Problem description: Using the entries below, output exactly the lines from the one containing "# NhatNgheOnlineRP" through the final line, both included, and no others.

= Beginning of Section =

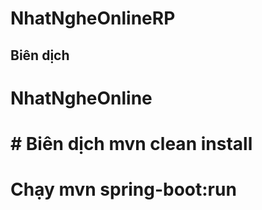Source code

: 
# NhatNgheOnlineRP

## Biên dịch

# NhatNgheOnline

# # Biên dịch mvn clean install

# Chạy mvn spring-boot:run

= End of Section =

Reply to the task:
# NhatNgheOnlineRP

## Biên dịch

# NhatNgheOnline

# # Biên dịch mvn clean install

# Chạy mvn spring-boot:run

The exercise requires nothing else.